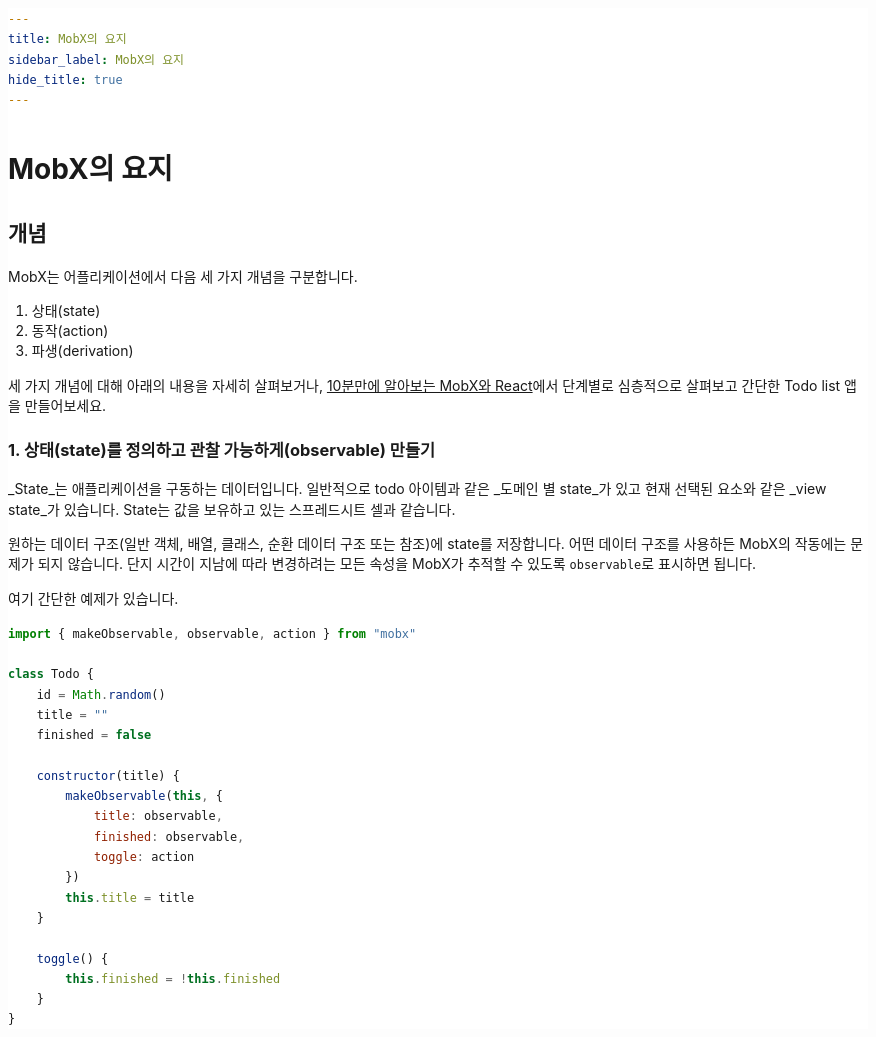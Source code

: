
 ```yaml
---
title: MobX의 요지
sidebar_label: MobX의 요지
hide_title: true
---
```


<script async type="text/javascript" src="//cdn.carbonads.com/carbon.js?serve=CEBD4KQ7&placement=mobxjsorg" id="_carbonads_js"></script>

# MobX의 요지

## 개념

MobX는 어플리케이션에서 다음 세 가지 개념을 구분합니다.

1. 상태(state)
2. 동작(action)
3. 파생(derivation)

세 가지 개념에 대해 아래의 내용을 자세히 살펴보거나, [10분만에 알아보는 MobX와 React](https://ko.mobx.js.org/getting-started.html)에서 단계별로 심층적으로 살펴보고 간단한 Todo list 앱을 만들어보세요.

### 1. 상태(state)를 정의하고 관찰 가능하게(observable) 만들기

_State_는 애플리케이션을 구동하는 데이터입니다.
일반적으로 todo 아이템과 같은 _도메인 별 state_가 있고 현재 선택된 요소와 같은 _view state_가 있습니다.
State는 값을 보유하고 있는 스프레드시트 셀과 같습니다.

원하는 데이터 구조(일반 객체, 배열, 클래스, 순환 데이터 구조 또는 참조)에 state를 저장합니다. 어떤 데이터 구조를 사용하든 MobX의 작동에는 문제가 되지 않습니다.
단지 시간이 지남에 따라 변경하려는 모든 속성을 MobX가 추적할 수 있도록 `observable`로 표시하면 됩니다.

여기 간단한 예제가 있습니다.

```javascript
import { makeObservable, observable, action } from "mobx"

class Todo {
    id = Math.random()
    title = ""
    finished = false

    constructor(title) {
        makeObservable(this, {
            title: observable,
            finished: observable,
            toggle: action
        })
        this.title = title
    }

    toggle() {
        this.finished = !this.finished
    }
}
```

Exercise prompt: Wherever a line above contains the string "MobX의", copy that line.

Exercise solution:
title: MobX의 요지
sidebar_label: MobX의 요지
# MobX의 요지
원하는 데이터 구조(일반 객체, 배열, 클래스, 순환 데이터 구조 또는 참조)에 state를 저장합니다. 어떤 데이터 구조를 사용하든 MobX의 작동에는 문제가 되지 않습니다.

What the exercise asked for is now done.